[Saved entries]
Start of Block
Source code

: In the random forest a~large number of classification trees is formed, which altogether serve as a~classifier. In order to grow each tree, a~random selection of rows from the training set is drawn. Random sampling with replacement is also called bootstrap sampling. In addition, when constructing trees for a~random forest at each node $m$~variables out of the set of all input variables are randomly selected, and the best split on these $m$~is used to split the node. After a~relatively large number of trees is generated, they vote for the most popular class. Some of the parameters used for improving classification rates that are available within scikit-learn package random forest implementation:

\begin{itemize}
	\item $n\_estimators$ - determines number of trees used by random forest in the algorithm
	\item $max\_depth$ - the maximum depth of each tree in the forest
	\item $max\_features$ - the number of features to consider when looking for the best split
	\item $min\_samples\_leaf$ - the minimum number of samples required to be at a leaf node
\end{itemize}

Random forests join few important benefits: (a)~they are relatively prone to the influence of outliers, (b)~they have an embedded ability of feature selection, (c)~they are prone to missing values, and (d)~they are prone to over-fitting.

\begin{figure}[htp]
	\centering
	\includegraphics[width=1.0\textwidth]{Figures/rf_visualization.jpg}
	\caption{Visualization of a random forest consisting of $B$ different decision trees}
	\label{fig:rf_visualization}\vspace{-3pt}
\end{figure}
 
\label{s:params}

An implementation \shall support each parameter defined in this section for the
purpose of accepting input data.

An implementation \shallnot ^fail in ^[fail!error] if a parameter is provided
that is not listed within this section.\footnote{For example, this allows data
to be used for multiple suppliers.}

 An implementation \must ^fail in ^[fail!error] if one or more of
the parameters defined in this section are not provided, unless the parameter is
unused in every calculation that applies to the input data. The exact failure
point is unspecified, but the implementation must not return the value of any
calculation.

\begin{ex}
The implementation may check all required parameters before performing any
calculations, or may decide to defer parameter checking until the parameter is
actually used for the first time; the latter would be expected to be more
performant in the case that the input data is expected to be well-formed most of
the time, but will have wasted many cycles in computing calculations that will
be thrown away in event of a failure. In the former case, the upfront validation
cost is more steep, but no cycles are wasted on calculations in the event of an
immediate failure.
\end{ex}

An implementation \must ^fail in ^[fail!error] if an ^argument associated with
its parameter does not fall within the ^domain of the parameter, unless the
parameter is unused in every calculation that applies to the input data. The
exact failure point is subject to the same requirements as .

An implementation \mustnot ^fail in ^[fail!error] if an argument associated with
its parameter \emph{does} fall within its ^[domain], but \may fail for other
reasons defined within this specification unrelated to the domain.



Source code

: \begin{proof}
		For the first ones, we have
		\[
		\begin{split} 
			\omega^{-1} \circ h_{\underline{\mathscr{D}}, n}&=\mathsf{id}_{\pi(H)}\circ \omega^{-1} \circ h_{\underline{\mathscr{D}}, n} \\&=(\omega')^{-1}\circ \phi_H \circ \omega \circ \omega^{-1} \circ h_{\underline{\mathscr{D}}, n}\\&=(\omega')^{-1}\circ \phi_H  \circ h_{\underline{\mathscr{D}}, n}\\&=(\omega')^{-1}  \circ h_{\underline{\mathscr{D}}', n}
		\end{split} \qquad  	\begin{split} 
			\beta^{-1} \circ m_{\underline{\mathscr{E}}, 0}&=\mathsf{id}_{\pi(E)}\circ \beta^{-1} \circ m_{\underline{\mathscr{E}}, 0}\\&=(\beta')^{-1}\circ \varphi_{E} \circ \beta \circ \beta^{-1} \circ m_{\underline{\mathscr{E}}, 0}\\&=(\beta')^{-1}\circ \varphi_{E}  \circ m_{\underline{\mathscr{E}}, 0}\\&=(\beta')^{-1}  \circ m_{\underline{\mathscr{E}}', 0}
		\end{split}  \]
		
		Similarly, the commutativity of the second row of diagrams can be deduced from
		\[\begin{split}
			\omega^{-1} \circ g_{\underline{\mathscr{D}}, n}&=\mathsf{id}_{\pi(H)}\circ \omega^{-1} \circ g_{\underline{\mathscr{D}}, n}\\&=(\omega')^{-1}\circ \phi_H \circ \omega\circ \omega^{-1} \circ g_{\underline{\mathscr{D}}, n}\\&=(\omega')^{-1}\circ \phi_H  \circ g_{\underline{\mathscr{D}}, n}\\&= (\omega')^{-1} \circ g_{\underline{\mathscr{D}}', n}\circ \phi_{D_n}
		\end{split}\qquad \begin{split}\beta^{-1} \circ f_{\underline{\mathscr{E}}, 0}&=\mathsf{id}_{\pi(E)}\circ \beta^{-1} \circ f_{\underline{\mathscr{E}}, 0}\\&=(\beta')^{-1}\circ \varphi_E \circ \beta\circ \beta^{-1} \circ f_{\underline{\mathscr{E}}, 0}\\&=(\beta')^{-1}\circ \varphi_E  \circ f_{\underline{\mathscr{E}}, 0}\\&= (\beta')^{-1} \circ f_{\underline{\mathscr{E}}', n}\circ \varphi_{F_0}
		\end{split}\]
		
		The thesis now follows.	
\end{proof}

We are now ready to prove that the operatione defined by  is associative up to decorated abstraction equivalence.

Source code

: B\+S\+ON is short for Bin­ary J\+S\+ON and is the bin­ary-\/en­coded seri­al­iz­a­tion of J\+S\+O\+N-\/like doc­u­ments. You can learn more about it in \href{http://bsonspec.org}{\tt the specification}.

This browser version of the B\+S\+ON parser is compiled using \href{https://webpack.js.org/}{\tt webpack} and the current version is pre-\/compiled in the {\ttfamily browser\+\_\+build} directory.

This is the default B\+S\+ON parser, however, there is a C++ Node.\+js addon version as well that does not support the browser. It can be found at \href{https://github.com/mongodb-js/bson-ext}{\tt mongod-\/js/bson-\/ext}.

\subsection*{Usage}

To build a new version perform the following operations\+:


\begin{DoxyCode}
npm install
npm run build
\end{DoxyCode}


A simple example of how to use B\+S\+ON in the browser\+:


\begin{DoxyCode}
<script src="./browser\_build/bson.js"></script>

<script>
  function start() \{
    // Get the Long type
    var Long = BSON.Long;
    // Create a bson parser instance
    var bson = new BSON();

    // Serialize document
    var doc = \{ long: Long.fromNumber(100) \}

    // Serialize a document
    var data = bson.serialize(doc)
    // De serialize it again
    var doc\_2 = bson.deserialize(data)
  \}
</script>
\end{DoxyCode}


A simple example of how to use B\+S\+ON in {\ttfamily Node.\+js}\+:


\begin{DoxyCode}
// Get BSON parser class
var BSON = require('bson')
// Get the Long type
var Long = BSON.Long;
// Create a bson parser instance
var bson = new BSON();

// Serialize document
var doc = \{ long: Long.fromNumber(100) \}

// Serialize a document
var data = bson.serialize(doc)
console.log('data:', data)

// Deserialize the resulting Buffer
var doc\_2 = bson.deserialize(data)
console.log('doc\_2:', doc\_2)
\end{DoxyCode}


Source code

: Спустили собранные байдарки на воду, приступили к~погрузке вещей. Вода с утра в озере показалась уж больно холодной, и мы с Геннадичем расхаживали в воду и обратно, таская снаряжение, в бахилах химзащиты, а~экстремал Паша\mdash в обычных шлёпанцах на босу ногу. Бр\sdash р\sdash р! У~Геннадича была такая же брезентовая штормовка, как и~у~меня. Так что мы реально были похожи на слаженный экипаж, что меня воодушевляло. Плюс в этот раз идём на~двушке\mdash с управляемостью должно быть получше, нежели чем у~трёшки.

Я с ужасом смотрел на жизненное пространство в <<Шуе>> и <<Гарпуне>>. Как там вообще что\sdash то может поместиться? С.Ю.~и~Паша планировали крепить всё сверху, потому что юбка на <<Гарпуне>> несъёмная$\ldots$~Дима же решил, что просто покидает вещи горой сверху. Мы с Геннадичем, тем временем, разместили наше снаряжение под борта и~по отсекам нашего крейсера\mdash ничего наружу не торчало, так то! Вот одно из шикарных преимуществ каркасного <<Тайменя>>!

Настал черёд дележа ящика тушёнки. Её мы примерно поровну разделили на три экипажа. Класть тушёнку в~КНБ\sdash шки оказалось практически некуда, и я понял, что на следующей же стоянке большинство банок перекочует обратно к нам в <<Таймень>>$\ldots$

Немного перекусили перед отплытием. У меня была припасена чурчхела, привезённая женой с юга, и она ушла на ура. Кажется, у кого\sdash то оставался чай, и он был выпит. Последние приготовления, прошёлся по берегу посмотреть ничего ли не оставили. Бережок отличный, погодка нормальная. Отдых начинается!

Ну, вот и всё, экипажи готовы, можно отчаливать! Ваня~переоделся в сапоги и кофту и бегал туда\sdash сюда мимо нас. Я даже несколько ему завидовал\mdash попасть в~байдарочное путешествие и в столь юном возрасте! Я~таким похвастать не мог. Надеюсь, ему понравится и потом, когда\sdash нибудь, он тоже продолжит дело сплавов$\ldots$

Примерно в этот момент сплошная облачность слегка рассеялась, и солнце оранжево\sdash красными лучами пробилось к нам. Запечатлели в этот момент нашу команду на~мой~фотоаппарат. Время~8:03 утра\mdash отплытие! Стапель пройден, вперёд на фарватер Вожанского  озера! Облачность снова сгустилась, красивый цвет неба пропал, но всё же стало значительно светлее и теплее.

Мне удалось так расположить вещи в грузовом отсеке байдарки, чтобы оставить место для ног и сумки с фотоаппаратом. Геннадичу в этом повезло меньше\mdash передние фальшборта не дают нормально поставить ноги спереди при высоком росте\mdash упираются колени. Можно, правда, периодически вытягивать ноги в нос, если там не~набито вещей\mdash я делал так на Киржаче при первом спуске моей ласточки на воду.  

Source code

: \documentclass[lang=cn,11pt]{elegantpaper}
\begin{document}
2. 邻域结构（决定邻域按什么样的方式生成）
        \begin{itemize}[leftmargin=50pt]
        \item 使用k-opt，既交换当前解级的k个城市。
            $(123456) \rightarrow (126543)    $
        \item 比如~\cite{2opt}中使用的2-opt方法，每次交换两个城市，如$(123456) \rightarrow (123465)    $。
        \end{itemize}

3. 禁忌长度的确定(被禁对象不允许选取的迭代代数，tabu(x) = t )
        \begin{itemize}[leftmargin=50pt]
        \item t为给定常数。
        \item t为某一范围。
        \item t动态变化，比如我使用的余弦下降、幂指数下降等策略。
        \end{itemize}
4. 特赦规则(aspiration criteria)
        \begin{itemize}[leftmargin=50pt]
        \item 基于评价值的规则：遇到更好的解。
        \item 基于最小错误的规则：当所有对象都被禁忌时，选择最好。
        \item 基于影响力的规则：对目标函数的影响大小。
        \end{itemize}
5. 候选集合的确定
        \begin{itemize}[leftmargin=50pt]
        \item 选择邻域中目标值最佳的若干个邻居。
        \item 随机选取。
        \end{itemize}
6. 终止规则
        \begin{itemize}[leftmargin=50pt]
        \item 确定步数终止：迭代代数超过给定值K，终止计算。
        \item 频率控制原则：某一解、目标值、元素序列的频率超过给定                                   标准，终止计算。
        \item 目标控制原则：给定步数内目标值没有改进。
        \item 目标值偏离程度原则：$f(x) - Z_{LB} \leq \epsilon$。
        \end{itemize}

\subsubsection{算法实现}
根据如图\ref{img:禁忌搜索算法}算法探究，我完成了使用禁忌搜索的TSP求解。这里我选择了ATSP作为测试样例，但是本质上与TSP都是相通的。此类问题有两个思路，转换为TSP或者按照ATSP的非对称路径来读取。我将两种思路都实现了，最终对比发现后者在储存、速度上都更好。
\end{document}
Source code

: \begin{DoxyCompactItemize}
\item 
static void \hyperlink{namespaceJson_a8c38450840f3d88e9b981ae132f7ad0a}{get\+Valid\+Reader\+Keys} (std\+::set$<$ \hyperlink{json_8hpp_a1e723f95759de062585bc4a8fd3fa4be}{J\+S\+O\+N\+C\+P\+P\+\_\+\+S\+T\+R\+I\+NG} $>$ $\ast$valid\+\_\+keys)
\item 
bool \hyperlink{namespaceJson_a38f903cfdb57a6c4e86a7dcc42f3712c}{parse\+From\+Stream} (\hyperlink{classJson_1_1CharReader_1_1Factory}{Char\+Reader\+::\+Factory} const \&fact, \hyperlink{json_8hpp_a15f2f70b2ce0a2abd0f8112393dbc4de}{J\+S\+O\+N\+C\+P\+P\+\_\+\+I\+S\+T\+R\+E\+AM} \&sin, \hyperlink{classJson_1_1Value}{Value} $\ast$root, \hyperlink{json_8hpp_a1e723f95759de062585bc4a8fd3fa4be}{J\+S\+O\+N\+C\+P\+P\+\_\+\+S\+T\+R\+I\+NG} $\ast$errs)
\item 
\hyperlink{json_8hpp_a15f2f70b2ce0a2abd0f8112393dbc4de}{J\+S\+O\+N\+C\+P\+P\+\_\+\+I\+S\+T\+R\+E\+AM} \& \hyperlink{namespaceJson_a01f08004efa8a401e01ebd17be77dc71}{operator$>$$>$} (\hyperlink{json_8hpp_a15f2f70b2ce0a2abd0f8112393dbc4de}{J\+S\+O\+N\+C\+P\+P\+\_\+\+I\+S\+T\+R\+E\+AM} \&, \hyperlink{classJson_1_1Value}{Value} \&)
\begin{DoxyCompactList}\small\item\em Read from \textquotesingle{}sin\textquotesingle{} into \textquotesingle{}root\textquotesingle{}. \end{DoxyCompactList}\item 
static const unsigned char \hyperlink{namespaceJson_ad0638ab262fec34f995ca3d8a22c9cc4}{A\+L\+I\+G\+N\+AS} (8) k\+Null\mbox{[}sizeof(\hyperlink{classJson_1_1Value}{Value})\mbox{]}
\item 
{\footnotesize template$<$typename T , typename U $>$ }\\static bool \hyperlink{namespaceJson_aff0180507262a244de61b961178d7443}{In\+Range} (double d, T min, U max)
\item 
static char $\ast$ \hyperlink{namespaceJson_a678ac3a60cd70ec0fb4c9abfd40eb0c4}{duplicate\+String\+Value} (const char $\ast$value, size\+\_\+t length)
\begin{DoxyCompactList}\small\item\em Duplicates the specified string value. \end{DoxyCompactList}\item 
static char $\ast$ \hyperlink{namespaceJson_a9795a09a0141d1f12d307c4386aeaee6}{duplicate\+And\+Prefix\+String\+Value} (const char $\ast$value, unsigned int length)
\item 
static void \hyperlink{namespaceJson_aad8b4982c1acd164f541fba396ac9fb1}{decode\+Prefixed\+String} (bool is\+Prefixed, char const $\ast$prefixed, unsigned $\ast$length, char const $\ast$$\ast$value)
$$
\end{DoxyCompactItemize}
End of Block
• **REQUIRED WORK**:
Which of the lines above mention the word "browser"? Pull those lines out.

• **SOLUTION TO THIS TASK**:
This browser version of the B\+S\+ON parser is compiled using \href{https://webpack.js.org/}{\tt webpack} and the current version is pre-\/compiled in the {\ttfamily browser\+\_\+build} directory.
This is the default B\+S\+ON parser, however, there is a C++ Node.\+js addon version as well that does not support the browser. It can be found at \href{https://github.com/mongodb-js/bson-ext}{\tt mongod-\/js/bson-\/ext}.
A simple example of how to use B\+S\+ON in the browser\+:
<script src="./browser\_build/bson.js"></script>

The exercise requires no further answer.